Tuesday, May 14, 2013

Connecting the dots: Two new local trails

New York State’s recent acquisition of 200 acres adjoining Moreau State Park was highlighted last week in both the Saratogian and the Times Union as an important link in an eventual long-distance Palmertown Ridge Trail that would link Moreau State Park and Saratoga Springs. That trail could ultimately connect to the Zim Smith, creating an “alternative Northway” spanning Saratoga County north to south. Very cool. Here’s a look at two more recently opened trails that enhance another long-distance trail network just outside of Saratoga Springs.

Wilton Wildlife Preserve and Park,Protected LandsWilton Wildlife Preserve and Park, Frawley Trail. Last summer and fall, volunteer trail crews marked and cleared more than a mile of trail connecting WWPP’s Fox parcel trailhead on Route 50 (see accompanying map or click here) to Ruggles Road. The new trail traverses land (the Frawley parcel) that was added to WWPP in 2011 and represents a key linkage that could ultimately be made between WWPP’s core parcels (Fox, Old Gick Farm, Camp Saratoga and Opdahl Farm) and additional protected parcels south of King Road (the Neilmann and Kalabus-Perry parcels and other adjoining protected lands).
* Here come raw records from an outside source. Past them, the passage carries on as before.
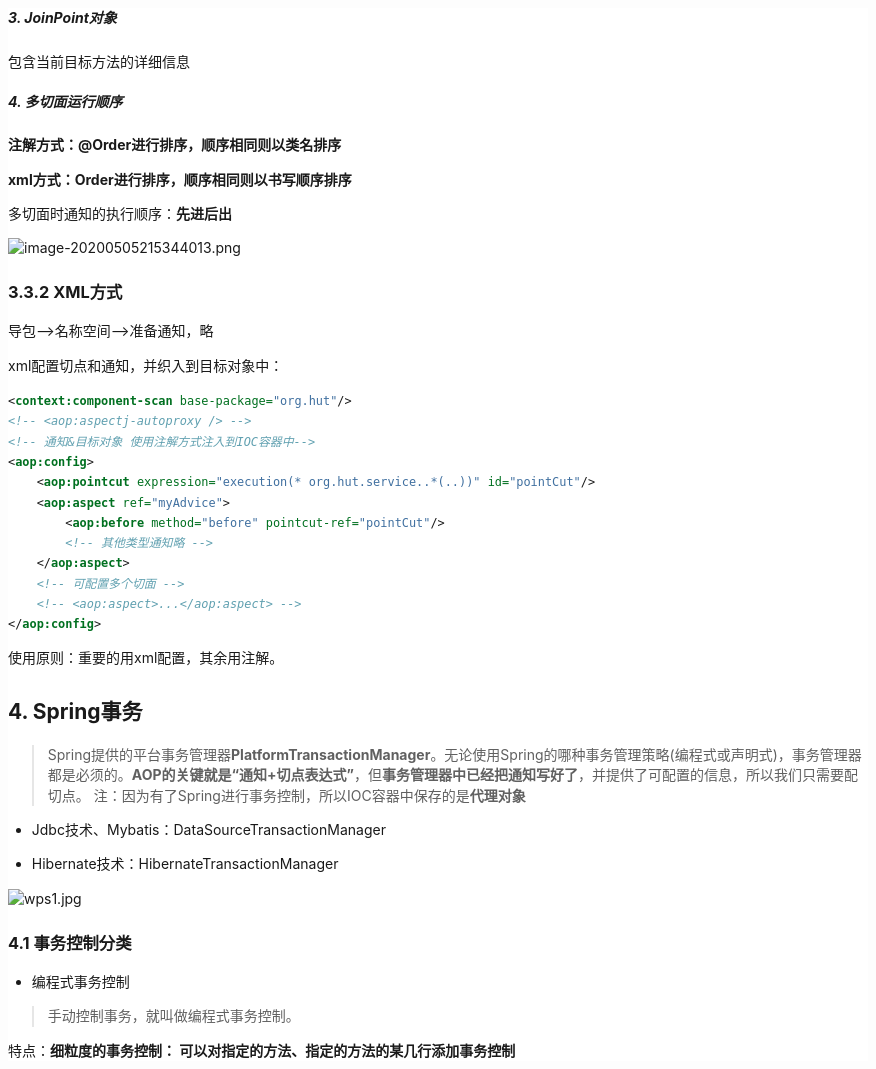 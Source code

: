 ##### 3. JoinPoint对象

包含当前目标方法的详细信息

##### 4. 多切面运行顺序

**注解方式：@Order进行排序，顺序相同则以类名排序**

**xml方式：Order进行排序，顺序相同则以书写顺序排序**

多切面时通知的执行顺序：**先进后出**

![image-20200505215344013.png](/../Spring/assets/8c54853d9eaaee4c41dac81d57e63d3b.png)

### 3.3.2 XML方式

导包-->名称空间-->准备通知，略

xml配置切点和通知，并织入到目标对象中：

```xml
<context:component-scan base-package="org.hut"/>
<!-- <aop:aspectj-autoproxy /> -->
<!-- 通知&目标对象 使用注解方式注入到IOC容器中-->
<aop:config>
    <aop:pointcut expression="execution(* org.hut.service..*(..))" id="pointCut"/>
    <aop:aspect ref="myAdvice">
        <aop:before method="before" pointcut-ref="pointCut"/>
        <!-- 其他类型通知略 -->
    </aop:aspect>
    <!-- 可配置多个切面 -->
    <!-- <aop:aspect>...</aop:aspect> -->
</aop:config>
```

使用原则：重要的用xml配置，其余用注解。

## 4. Spring事务

> Spring提供的平台事务管理器**PlatformTransactionManager**。无论使用Spring的哪种事务管理策略(编程式或声明式)，事务管理器都是必须的。**AOP的关键就是“通知+切点表达式”**，但**事务管理器中已经把通知写好了**，并提供了可配置的信息，所以我们只需要配切点。
> 注：因为有了Spring进行事务控制，所以IOC容器中保存的是**代理对象**
- Jdbc技术、Mybatis：DataSourceTransactionManager

- Hibernate技术：HibernateTransactionManager

![wps1.jpg](/../Spring/assets/029f40de63a446b9c870e86d56ab22a3.jpg)

### 4.1 事务控制分类

- 编程式事务控制

> 手动控制事务，就叫做编程式事务控制。

特点：**细粒度的事务控制： 可以对指定的方法、指定的方法的某几行添加事务控制**
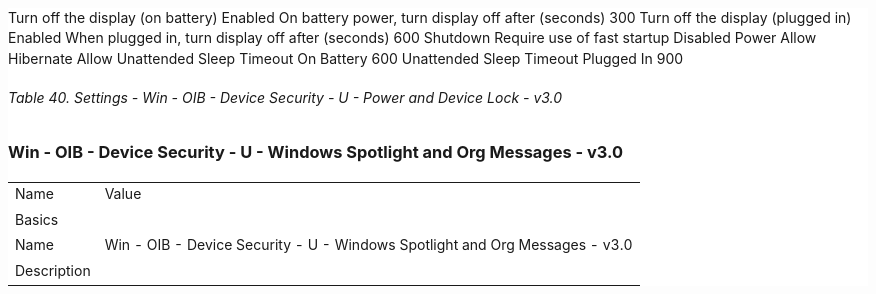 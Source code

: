 <tr class=''>
<td class='property-column1'>Turn off the display (on battery)</td>
<td class='property-column2'>Enabled</td>
</tr>
<tr class=''>
<td class='property-column1' style='padding-left:10px !important;'>On battery power, turn display off after (seconds)</td>
<td class='property-column2'>300</td>
</tr>
<tr class=''>
<td class='property-column1'>Turn off the display (plugged in)</td>
<td class='property-column2'>Enabled</td>
</tr>
<tr class=''>
<td class='property-column1' style='padding-left:10px !important;'>When plugged in, turn display off after (seconds)</td>
<td class='property-column2'>600</td>
</tr>
<tr>
<td colspan="2" class='category-level2'>Shutdown</td>
</tr>
<tr class=''>
<td class='property-column1'>Require use of fast startup</td>
<td class='property-column2'>Disabled</td>
</tr>
<tr>
<td colspan="2" class='category-level1'>Power</td>
</tr>
<tr class=''>
<td class='property-column1'>Allow Hibernate</td>
<td class='property-column2'>Allow</td>
</tr>
<tr class=''>
<td class='property-column1'>Unattended Sleep Timeout On Battery</td>
<td class='property-column2'>600</td>
</tr>
<tr class=''>
<td class='property-column1'>Unattended Sleep Timeout Plugged In</td>
<td class='property-column2'>900</td>
</tr>
</table>

###### Table 40. Settings - Win - OIB - Device Security - U - Power and Device Lock - v3.0


<h3 id="section-23">Win - OIB - Device Security - U - Windows Spotlight and Org Messages - v3.0</h3>

<table class='table-settings'>
<tr class='table-header1'>
<td>Name</td>
<td>Value</td>
</tr>
<tr>
<td colspan="2" class='category-level1'>Basics</td>
</tr>
<tr class=''>
<td class='property-column1'>Name</td>
<td class='property-column2'>Win - OIB - Device Security - U - Windows Spotlight and Org Messages - v3.0</td>
</tr>
<tr class=''>
<td class='property-column1'>Description</td>
<td class='property-column2'></td>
The Frawley trailhead can be found on Ruggles Road just north of the intersection with King Road. At the present time there is no designated parking area, sign or trail register – just look for the trail markers indicating the start of the trail on the west side of Ruggles Road. From Ruggles Road, the new trail passes through pine forest before eventually emerging onto restored Karner blue butterfly habitat on the Fox parcel. There, it connects with more than a dozen miles of trails suitable for hiking, trail running and cross-country skiing that extend north and west to Ballard Road.

Saratoga PLAN’s Coldbrook Preserve. Opened on Earth Day just last month, the Coldbrook Preserve provides a buffer to critical Blanding’s Turtle habitat on adjacent WWPP lands and contains almost 2 miles of marked trails. Although the Coldbrook Preserve is not shown on the WWPP Protected Lands map above, it is located directly south of the residential development marked on the map as Queens Court, bordering the brown-shaded New York State lands to its west. The preserve is well worth exploring on its own, but it has even greater potential when you consider the possibility of connecting its trails to the adjoining WWPP parcels and the county-owned Kalabus-Perry trail (the figure-eight shaped trail in the southeast portion of the Protected Lands map).
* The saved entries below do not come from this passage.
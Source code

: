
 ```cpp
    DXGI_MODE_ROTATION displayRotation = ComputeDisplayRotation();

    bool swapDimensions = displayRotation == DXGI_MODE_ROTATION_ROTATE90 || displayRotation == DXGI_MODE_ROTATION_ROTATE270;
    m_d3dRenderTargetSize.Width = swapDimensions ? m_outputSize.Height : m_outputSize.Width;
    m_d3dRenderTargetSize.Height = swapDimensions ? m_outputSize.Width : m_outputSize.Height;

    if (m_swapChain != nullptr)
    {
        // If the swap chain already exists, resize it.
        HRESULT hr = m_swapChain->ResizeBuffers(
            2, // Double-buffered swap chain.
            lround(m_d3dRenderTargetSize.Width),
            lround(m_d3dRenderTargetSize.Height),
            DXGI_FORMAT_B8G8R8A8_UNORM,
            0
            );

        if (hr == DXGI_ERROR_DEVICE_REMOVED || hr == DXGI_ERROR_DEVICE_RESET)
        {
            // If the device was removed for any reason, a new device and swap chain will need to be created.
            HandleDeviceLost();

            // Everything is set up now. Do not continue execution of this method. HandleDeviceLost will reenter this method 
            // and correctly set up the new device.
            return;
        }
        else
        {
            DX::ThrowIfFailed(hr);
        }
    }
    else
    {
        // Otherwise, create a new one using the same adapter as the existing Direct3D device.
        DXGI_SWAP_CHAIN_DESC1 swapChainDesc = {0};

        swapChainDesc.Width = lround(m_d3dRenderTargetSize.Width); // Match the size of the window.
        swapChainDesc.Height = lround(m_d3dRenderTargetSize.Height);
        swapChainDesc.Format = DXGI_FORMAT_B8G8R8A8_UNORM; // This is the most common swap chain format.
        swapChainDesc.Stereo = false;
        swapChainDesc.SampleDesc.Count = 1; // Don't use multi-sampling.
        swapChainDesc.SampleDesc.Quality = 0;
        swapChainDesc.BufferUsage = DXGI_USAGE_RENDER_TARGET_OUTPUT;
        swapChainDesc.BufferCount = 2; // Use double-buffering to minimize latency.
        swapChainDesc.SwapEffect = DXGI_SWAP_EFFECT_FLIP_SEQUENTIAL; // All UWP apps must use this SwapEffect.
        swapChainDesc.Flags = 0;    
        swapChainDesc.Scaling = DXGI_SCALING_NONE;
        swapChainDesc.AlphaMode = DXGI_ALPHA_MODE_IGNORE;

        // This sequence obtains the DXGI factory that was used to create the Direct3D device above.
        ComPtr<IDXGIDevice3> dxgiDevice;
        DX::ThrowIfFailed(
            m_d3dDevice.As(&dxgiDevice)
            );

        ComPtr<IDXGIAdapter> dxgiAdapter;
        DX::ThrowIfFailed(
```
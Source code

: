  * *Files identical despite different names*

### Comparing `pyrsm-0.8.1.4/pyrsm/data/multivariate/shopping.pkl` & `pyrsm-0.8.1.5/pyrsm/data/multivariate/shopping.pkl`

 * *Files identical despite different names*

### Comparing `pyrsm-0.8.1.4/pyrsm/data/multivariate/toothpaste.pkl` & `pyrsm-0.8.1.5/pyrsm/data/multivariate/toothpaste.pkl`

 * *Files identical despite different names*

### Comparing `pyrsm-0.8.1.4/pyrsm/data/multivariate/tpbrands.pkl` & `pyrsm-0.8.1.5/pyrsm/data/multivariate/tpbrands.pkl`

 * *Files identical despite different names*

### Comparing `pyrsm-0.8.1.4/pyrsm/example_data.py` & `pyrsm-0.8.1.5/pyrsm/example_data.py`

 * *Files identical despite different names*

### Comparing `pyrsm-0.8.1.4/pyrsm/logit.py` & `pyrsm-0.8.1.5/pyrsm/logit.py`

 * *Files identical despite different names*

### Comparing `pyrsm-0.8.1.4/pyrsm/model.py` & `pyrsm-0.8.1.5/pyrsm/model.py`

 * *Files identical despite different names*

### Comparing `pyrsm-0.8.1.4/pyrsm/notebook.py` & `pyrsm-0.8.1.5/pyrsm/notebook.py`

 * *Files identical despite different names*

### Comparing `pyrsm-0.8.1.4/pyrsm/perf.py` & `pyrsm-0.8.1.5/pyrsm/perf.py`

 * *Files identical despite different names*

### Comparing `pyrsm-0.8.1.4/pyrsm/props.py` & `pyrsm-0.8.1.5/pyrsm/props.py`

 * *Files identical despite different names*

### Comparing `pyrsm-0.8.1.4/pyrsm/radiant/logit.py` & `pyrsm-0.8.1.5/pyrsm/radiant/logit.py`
Eventually linking the Coldbrook Preserve, Kalabus-Perry trail, Neilmann and other WWPP parcels located south of King Road with WWPP’s existing trail network to the north and west would create an impressive network of trails for non-motorized recreation. In fact, informal unmarked trails already exist within these protected parcels. The biggest missing link is across King Road, in the vicinity of Ruggles Road.

Illegal and destructive ATV use on Nature Conservancy land south of King RoadAlso, the issue of illegal ATV use will have to be addressed on the Kalabus-Perry parcel and adjacent New York State and Nature Conservancy parcels. WWPP and PLAN properties that currently have marked trails appear to have no illegal ATV use, it seems reasonable to expect that the establishment of new marked trails on other parcels, along with sufficient signage and education, should eliminate the illegal ATV use there. In a handful of locations barriers may be necessary, but only as a last resort.
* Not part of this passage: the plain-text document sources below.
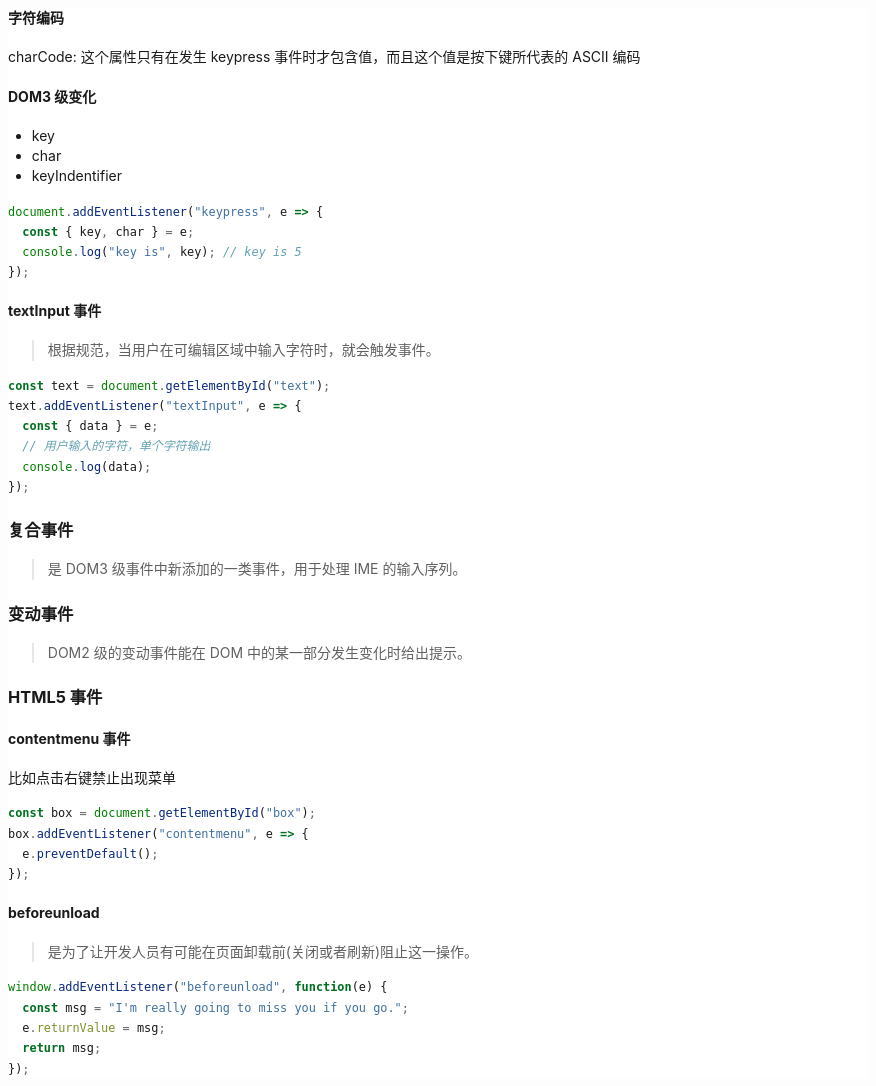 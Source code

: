 #### 字符编码

charCode: 这个属性只有在发生 keypress 事件时才包含值，而且这个值是按下键所代表的 ASCII 编码

#### DOM3 级变化

- key
- char
- keyIndentifier

```js js
document.addEventListener("keypress", e => {
  const { key, char } = e;
  console.log("key is", key); // key is 5
});
```

#### textInput 事件

> 根据规范，当用户在可编辑区域中输入字符时，就会触发事件。

```js js
const text = document.getElementById("text");
text.addEventListener("textInput", e => {
  const { data } = e;
  // 用户输入的字符，单个字符输出
  console.log(data);
});
```

### 复合事件

> 是 DOM3 级事件中新添加的一类事件，用于处理 IME 的输入序列。

### 变动事件

> DOM2 级的变动事件能在 DOM 中的某一部分发生变化时给出提示。

### HTML5 事件

#### contentmenu 事件

比如点击右键禁止出现菜单

```js js
const box = document.getElementById("box");
box.addEventListener("contentmenu", e => {
  e.preventDefault();
});
```

#### beforeunload

> 是为了让开发人员有可能在页面卸载前(关闭或者刷新)阻止这一操作。

```js js
window.addEventListener("beforeunload", function(e) {
  const msg = "I'm really going to miss you if you go.";
  e.returnValue = msg;
  return msg;
});
```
WWPP, Saratoga PLAN and their partners have both done an incredible job protecting open space, preserving habitat and providing recreational and educational opportunities. WWPP has protected 2,400 acres in Wilton and PLAN has protected more than 3,000 additional acres throughout Saratoga County. “Connecting the dots” should help both WWPP and PLAN to not only enhance recreational opportunities but also expand their bases of user-advocates.


  1. Thanks for this. Are mtn bikes allowed on these trails?

    1. Yes, non-motorized recreation is allowed on WWPP's trails, including mountain biking. There are some variations in certain specific activities that are allowed on various parcels, i.e. horseback riding and hunting are allowed on certain parcels but not on others. WWPP's website lists the specific activities that are permitted or not permitted on each parcel.